Material shown:
BEGIN

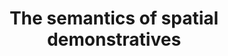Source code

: ---
title: "The semantics of spatial demonstratives"
description: "Spatial demonstratives (words like 'this' and 'that') are thought to map onto a distinction between near and far space. Yet, when people are asked to pair a noun with a demonstrative without any spatial context, choices tend to be non-random. Over a number of large-scale online experiments, I investigated which semantic features of a referent determine which demonstrative people tend to use to refer to it.  \n
Using PCA and multilevel linear modeling, we found that demonstrative choice is systematically influenced by a range of factors including manipulability, valence, and potential for motion. Importantly, the resulting experimental paradigm (the 'demonstrative choice task') has been used across a number of languages displaying consistent results, and it is currently being used in follow-up studies to investigate whether linguistic behavior in the demonstrative choice task can be used as predictor of personality and clinical traits.  \n
Studies from my PhD using this paradigm have been published in [PlosOne](https://journals.plos.org/plosone/article?id=10.1371/journal.pone.0210333), [Frontiers in Psychology](https://www.frontiersin.org/articles/10.3389/fpsyg.2020.00629/full), and [Language and Cognition](https://doi.org/10.1017/langcog.2021.11), and two more are currently in progress."
#repo: ""
tags: ["spatial cognition", "language", "research methods"]
weight: 10
draft: false
---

END

What you should do: When the line with "semantics of spatial" is reached in the data above, begin copying, and stop after the line with "demonstratives (words like"; copy each line exactly, both ends included.

Problem solution:
title: "The semantics of spatial demonstratives"
description: "Spatial demonstratives (words like 'this' and 'that') are thought to map onto a distinction between near and far space. Yet, when people are asked to pair a noun with a demonstrative without any spatial context, choices tend to be non-random. Over a number of large-scale online experiments, I investigated which semantic features of a referent determine which demonstrative people tend to use to refer to it.  \n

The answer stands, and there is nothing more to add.